The most important aspect of this study was the evaluation of ctDNA levels in patients with early-localized disease. The researchers specified that with the term of localized disease it is intended a 'disease status' where there is no clinical or radiological sign of distant metastasis at the time of sample collection. We have to highlight the fact that among 223 patients with localized cancers of all types, the researchers showed that detectable levels of ctDNA were found in 55% of the patients (122 of 223 patients). Differences in the rate of patients with detectable levels of ctDNA were also correlated with the stage. In this way, 47% of patients with stage I cancers of any type had detectable ctDNA, whereas the fraction of patients with detectable ctDNA was 55, 69 and 82% for patients with stage II, III and IV cancers, respectively. Bettegowda et al.[16] concluded after this innovative study of 640 patients, that mutant DNA fragments are found at lower but detectable levels in patients with early-stage localized cancers and in high levels in the circulation of patients with advanced-stage cancers. We will expect that this research team or other scientific groups, in addition to ctDNA detection will also perform NGS analysis in this large number of samples. It is out of question that these amazing results may have several scientific implications and may suggest novel important pathways of future translational research.[15]

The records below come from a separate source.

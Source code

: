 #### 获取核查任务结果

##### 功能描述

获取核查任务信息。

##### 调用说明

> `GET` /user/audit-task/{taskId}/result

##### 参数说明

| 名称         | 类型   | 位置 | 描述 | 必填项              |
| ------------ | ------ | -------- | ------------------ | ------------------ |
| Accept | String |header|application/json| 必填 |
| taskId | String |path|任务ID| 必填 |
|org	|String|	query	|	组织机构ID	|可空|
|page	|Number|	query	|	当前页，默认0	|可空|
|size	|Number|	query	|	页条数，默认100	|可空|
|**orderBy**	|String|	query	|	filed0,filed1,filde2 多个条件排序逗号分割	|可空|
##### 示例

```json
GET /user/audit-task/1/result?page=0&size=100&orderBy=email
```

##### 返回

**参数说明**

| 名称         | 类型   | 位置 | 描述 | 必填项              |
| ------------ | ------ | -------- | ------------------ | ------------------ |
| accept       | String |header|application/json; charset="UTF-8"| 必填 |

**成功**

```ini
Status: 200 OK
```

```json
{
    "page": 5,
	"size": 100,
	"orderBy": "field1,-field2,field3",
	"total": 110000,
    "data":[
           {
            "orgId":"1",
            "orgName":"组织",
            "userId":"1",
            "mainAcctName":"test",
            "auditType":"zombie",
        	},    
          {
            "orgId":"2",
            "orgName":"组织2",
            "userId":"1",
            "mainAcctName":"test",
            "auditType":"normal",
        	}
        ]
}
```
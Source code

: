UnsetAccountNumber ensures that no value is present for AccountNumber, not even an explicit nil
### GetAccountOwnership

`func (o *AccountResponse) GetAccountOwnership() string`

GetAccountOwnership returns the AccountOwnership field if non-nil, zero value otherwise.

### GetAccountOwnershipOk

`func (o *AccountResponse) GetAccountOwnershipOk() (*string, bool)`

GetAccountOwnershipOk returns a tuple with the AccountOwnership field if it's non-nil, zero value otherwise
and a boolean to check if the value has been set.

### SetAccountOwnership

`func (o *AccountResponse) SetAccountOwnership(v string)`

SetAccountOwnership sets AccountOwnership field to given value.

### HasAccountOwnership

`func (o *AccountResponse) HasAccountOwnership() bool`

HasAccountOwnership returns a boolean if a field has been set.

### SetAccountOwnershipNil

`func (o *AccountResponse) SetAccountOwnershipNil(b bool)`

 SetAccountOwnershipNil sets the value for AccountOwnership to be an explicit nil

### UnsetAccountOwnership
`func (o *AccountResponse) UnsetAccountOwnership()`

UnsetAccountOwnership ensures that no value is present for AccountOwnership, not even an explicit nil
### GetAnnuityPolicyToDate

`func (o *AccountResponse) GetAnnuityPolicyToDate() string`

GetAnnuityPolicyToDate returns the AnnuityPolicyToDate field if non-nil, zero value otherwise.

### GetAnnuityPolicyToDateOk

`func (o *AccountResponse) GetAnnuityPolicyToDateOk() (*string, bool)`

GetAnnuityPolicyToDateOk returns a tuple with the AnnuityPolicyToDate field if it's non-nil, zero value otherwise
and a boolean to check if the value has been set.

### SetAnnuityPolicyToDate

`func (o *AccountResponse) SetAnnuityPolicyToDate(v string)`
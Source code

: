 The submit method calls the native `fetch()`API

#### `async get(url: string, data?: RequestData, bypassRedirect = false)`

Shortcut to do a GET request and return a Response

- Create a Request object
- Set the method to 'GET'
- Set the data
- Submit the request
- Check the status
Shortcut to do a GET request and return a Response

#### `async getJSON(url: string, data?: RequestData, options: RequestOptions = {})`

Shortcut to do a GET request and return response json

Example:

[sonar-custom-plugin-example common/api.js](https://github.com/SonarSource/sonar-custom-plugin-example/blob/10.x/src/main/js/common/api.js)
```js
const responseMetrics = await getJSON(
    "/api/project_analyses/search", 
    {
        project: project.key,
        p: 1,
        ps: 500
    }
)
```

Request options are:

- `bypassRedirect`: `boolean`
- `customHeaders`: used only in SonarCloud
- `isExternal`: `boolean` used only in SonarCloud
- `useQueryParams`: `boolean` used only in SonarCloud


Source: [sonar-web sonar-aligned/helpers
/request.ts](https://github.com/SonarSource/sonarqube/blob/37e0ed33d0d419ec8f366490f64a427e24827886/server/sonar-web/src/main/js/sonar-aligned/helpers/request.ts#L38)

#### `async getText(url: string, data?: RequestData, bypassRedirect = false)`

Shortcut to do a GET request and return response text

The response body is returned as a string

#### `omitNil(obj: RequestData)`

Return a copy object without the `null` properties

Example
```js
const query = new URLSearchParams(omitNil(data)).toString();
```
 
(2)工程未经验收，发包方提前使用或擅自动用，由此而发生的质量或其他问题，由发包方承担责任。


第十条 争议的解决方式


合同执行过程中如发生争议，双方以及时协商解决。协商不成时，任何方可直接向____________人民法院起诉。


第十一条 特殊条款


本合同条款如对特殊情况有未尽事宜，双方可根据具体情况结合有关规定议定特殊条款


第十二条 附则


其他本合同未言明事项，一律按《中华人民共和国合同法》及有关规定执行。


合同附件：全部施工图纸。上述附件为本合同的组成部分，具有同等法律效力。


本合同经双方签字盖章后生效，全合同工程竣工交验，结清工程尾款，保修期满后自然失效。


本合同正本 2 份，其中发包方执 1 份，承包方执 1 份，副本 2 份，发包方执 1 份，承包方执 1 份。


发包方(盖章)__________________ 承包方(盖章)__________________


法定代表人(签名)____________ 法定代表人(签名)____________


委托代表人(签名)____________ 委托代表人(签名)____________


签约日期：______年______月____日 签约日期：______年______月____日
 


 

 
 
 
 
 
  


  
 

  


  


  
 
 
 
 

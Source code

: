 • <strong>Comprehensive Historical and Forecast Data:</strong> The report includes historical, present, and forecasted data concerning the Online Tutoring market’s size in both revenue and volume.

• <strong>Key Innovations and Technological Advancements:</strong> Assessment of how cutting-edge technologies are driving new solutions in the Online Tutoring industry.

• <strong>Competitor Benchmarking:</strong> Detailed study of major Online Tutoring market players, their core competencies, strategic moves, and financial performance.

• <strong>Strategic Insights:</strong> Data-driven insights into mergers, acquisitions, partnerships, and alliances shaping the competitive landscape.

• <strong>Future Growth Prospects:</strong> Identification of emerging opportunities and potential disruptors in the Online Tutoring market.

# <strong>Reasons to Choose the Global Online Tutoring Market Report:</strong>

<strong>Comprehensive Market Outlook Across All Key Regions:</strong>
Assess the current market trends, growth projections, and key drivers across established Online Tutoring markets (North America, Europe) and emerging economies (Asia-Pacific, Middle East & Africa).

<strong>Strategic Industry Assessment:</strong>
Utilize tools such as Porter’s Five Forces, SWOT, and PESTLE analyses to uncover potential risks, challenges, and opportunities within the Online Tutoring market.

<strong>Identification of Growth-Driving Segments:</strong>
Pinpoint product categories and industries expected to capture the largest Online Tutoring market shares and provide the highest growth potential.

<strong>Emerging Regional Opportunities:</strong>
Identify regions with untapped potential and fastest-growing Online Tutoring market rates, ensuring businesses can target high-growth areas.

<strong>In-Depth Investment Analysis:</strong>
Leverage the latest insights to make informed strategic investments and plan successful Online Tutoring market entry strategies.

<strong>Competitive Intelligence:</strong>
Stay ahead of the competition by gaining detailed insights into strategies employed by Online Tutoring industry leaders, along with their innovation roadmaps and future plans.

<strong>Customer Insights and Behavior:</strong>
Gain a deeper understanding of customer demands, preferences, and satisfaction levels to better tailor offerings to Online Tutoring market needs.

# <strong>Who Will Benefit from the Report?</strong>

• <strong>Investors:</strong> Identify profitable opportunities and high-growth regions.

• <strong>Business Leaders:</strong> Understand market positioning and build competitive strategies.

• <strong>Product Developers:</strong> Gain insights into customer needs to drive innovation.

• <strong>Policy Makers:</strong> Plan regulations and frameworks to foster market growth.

Taken all these data together, novel noninvasive biomarkers may provide many advantages as compared with invasive multiple tumor biopsies. The above-mentioned approach of ctDNA represents a novel exciting strategy for reaching personalized modern medicine.[4,16–17] Therefore, NGS-based analysis of ctDNA could be used as a valid biomarker for cancer monitoring. Recent improvements in NGS methods and ctDNA method could lead to great expectations in the translation of research into clinical personalized cancer medicine.[5,17] This ctDNA-based genomic diversity identified by NGS analyses also opens a new way for more accurate and effective therapeutic strategy with a combination of targeted drugs against the complete set of genome changes.[18–21] However, it should be emphasized that new clinical trials will be required to prove the robustness of these biomarkers and effectiveness of this therapeutic strategy.
Future Oncol. 2015;11(4):545-548. © 2015 Future Medicine Ltd.